Berbagai kasus diselesaikan baik secara damai dan secara hokum namun masih banyak kasus-kasus pelanggaran adat ini berlangsung. Mencuatnya konflik-konflik tentang pelanggaran adat ini tak hanya di bidang kehutanan namun juga di perkebunan. Secara umum penyebab kasus ini karena pembebasan kawasan hutan untuk perkebunan, penyerobotan tanah adat dan pelanggaran larangan-larangan lain yang dilakukan oleh perusahaan perkebunan terhadap hukum adat.
Dari beberapa kasus diketahui alasan-alasan yang dikemukakan tak jauh berbeda yaitu meningkatkan PAD, otonomi dan ekonomi. Beberapa kalangan pemerhati hutan mengatakan “bahwa seharusnya kelestarian hutan dalam pengusahaan hutan masuk dalam biaya tetap sehingga keutuhan hutan tetap terjaga serta kesejahteraan masyarakat sekitar hutan juga menjadi tanggung jawab perusahaan sehingga tak perlu lagi pelanggaran adat tersebut mencuat”.
3.      Ketidakadilan aparat penegak hukum dalam menyelesaikan persoalan.
Lemahnya penegakan hokum dalam penyelesaian berbagai permasalahan yang terjadi antara masyarakat sekitar hutan dan perusahaan akan mengakibatkan konflik-konflik baru terjadi. Hal ini sering dijadikan pihak ketiga seperti cukong-cukong kayu untuk memanfaatkan konflik tersebut demi kepentingannya. Maraknya penebangan liar merupakan wujud ketidakharmonisan pemerintah/aparat keamanan, perusahaan dan masyarakat sekitar hutan.

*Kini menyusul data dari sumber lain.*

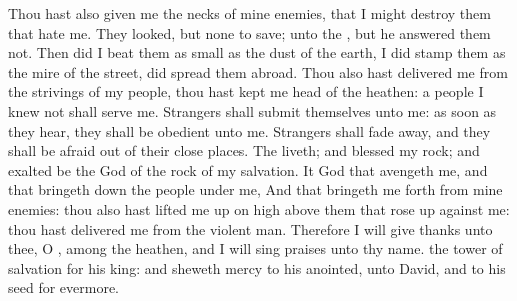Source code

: {Thou hast also
given me the
necks of mine
enemies, that I might
destroy them that
hate me.
They
looked, but
{} none to
save;
{} unto the
{}, but he
answered them not.
Then did I
beat them as small as the
dust of the
earth, I did
stamp them as the
mire of the
street,
{} did spread them
abroad.
Thou also hast
delivered me from the
strivings of my
people, thou hast
kept me
{}
head of the
heathen: a
people
{} I
knew not shall
serve me.
Strangers shall
submit themselves unto me: as soon as they
hear, they shall be
obedient unto me.
Strangers shall fade
away, and they shall be
afraid out of their close
places.
The
{}
liveth; and
blessed
{} my
rock; and
exalted be the
God of the
rock of my
salvation.
It
{}
God that
avengeth me, and that bringeth
down the
people under me,
And that bringeth me
forth from mine
enemies: thou also hast lifted me up on
high above them that rose
up against me: thou hast
delivered me from the
violent
man.
Therefore I will give
thanks unto thee, O
{}, among the
heathen, and I will sing
praises unto thy
name.
 the
tower of
salvation for his
king: and
sheweth
mercy to his
anointed, unto
David, and to his
seed
for
evermore.

}
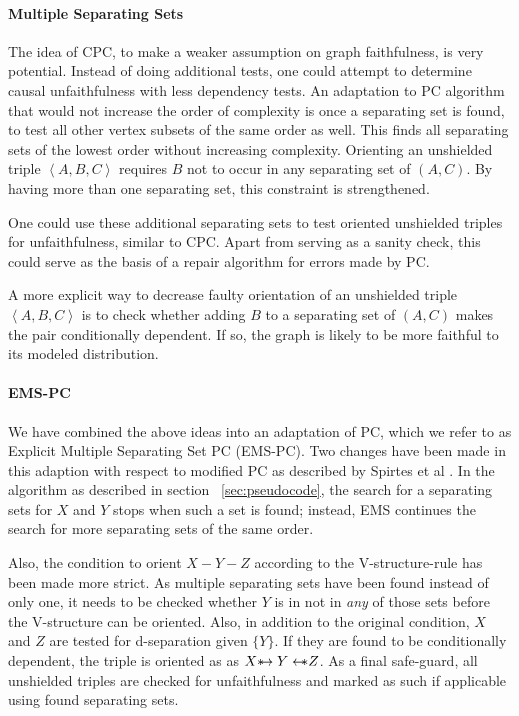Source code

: \documentclass[a4paper, 10pt, english, onecolumn]{article}
\def \srightarrow {\text{\textasteriskcentered}\hspace{-0.62em}\rightarrow}
\def \sleftarrow {\leftarrow\hspace{-0.62em}\text{\textasteriskcentered}}
\begin{document}
\paragraph{Multiple Separating Sets}
The idea of CPC, to make a weaker assumption on graph faithfulness, is very potential.
Instead of doing additional tests, one could attempt to determine causal unfaithfulness with less dependency tests.
An adaptation to PC algorithm that would not increase the order of complexity is once a separating set is found, to test all other vertex subsets of the same order as well.
This finds all separating sets of the lowest order without increasing complexity.
Orienting an unshielded triple $\left<A,B,C\right>$ requires $B$ not to occur in any separating set of $(A,C)$.
By having more than one separating set, this constraint is strengthened.

One could use these additional separating sets to test oriented unshielded triples for unfaithfulness, similar to CPC.
Apart from serving as a sanity check, this could serve as the basis of a repair algorithm for errors made by PC.

A more explicit way to decrease faulty orientation of an unshielded triple $\left<A,B,C\right>$ is to check whether adding $B$ to a separating set of $(A,C)$ makes the pair conditionally dependent.
If so, the graph is likely to be more faithful to its modeled distribution.

\paragraph{EMS-PC}
We have combined the above ideas into an adaptation of PC, which we refer to as Explicit Multiple Separating Set PC (EMS-PC).
Two changes have been made in this adaption with respect to modified PC as described by Spirtes et al \cite{spirtes2000}.
In the algorithm as described in section ~\ref{sec:pseudocode}, the search for a separating sets for $X$ and $Y$ stops when such a set is found; instead, EMS continues the search for more separating sets of the same order.

Also, the condition to orient $X - Y - Z$ according to the V-structure-rule has been made more strict.
As multiple separating sets have been found instead of only one, it needs to be checked whether $Y$ is in not in \emph{any} of those sets before the V-structure can be oriented.
Also, in addition to the original condition, $X$ and $Z$ are tested for d-separation given $\{Y\}$.
If they are found to be conditionally dependent, the triple is oriented as as $X \srightarrow Y \sleftarrow Z$.
As a final safe-guard, all unshielded triples are checked for unfaithfulness and marked as such if applicable using found separating sets. %
\end{document}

Kasus-kasus seperti itu pada akhirnya akan membawa masyarakat sekitar hutan pada posisi yang tidak diuntungkan sebagai kambing hitam dalam kasus-kasus penebangan liar. Oknum-oknum masyarakat sekitar hutan yang kerjasama dengan cukong adalah salah satu alasan aparat keamanan/pemerintah untuk menghantam masyarakat sekitar hutan. Jika permasalahan seperti itu tak diselesaikan dengan rasa adil di kedua belah pihak pada akhirnya akan terjadi pengulangan konflik-konflik itu. Adanya persepsi yang keliru tentang pola penyelesaian konflik oleh aparat penegak hukum dan masyarakat setempat, sulitnya proses pembuktian yang disebabkan kompleksitas factor penyebab konflik itu, lemahnya profesionalitas aparat penegak hokum serta mahalnya biaya yang harus ditanggung oleh masyarakat untuk menyelesaikan konflik itu jika tak bisa diselesaikan dengan musyawarah saja dan yang paling lazim adalah rumitnya birokrasi peradilan untuk kasus-kasus konflik yang berawal pada permasalahan lingkungan. Hal-hal itu akan menyebabkan konflik berlangsung sangat lama atau bahkan tak akan selesai.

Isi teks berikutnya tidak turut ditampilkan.